自CRISPR/Cas 基因組編輯系統應用于絲狀真菌以來，研究人員對Cas9 核酸酶、sgRNA 的表達以及CRISPR/Cas 系統的遞送方式不斷優化，在模式或非模式絲狀真菌中建立了多個CRISPR/Cas 系統。CRISPR/Cas9系統是目前應用最廣泛的基因組編輯系統，但也存在Cas9核酸酶毒性、脫靶效應、轉化率低等問題。Cas12a、Cas12b、Cas13、Cas14等核酸酶的應用有望解決這些問題。

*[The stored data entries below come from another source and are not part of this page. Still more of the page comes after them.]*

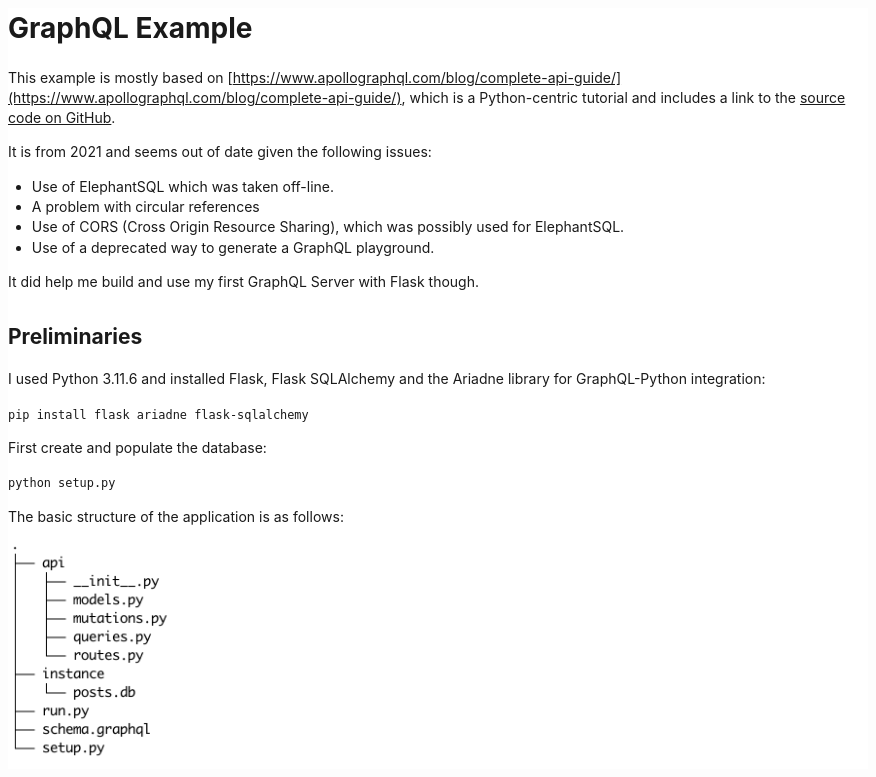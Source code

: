 # GraphQL Example

This example is mostly based on [https://www.apollographql.com/blog/complete-api-guide/](https://www.apollographql.com/blog/complete-api-guide/), which is a Python-centric tutorial and includes a link to the [source code on GitHub](https://github.com/Shadid12/flask-graphql).

It is from 2021 and seems out of date given the following issues:

- Use of ElephantSQL which was taken off-line.
- A problem with circular references
- Use of CORS (Cross Origin Resource Sharing), which was possibly used for ElephantSQL.
- Use of a deprecated way to generate a GraphQL playground.

It did help me build and use my first GraphQL Server with Flask though.


## Preliminaries

I used Python 3.11.6 and installed Flask, Flask SQLAlchemy and the Ariadne library for GraphQL-Python integration:

```bash
pip install flask ariadne flask-sqlalchemy
```

First create and populate the database:

```bash
python setup.py
```
The basic structure of the application is as follows:

<img src="images/structure.png" width="175">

本文聚焦于絲狀真菌天然產物在醫藥領域的開發與應用。紐莫康定B0 和他汀類藥物等活性天然產物在野生菌株中存在生物合成途徑基因表達強度不高、副產物代謝途徑影響等問題。通過CRISPR/Cas 進行基因缺失或異源表達，可以探索代謝產物的BGC、改造次級代謝產物生物合成基因、促進絲狀真菌細胞工廠的構建。CRISPR/Cas技術可以進行多基因共編輯，調控副產物合成途徑中的多種酶基因，增強目標產物的積累并減少毒性物質的產生。CRISPR/Cas 技術還可以通過選擇功能元件、重構底盤細胞、優化代謝途徑等一系列策略實現絲狀真菌次級代謝產物的高產，從而加速絲狀真菌功能基因組學和次級代謝產物的研究和工業應用。